#### Task item
Pictures excluded, please retype exactly the lines from the start of the data through the line that contains "The Turing Way Book Dash Committee", both ends kept, and nothing beyond them.

#### Provided records

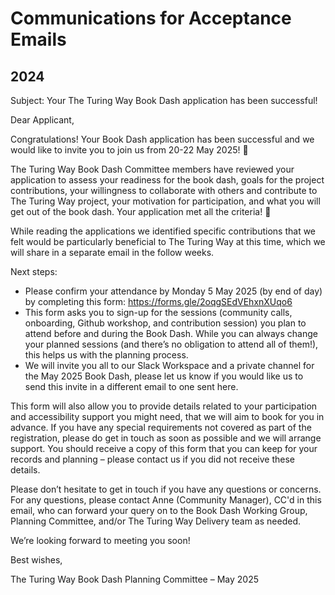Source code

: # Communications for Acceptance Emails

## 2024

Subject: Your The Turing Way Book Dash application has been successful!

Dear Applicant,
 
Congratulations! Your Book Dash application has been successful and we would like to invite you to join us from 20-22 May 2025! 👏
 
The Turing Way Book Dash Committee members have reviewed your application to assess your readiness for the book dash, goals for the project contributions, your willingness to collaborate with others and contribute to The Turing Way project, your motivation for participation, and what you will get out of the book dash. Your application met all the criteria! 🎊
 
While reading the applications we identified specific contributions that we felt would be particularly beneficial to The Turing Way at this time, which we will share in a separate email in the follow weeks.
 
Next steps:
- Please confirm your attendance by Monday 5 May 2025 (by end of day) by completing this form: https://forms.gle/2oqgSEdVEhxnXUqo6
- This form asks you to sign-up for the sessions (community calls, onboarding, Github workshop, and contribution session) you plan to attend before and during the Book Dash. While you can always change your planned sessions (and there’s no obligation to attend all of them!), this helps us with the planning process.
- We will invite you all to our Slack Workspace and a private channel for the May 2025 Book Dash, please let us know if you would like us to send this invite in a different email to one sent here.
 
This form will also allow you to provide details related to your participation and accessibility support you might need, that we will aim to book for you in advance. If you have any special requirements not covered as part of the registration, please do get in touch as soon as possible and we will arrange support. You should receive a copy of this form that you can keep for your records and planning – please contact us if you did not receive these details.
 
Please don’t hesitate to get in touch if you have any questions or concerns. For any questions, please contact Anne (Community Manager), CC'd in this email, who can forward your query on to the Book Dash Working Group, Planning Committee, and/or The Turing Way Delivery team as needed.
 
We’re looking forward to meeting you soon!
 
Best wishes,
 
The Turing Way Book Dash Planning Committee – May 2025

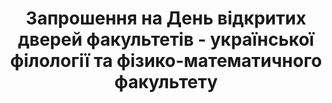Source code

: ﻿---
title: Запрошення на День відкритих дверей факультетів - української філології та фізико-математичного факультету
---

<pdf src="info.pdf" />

#### Result below
Source code

: # Communications for Acceptance Emails

## 2024

Subject: Your The Turing Way Book Dash application has been successful!

Dear Applicant,
 
Congratulations! Your Book Dash application has been successful and we would like to invite you to join us from 20-22 May 2025! 👏
 
The Turing Way Book Dash Committee members have reviewed your application to assess your readiness for the book dash, goals for the project contributions, your willingness to collaborate with others and contribute to The Turing Way project, your motivation for participation, and what you will get out of the book dash. Your application met all the criteria! 🎊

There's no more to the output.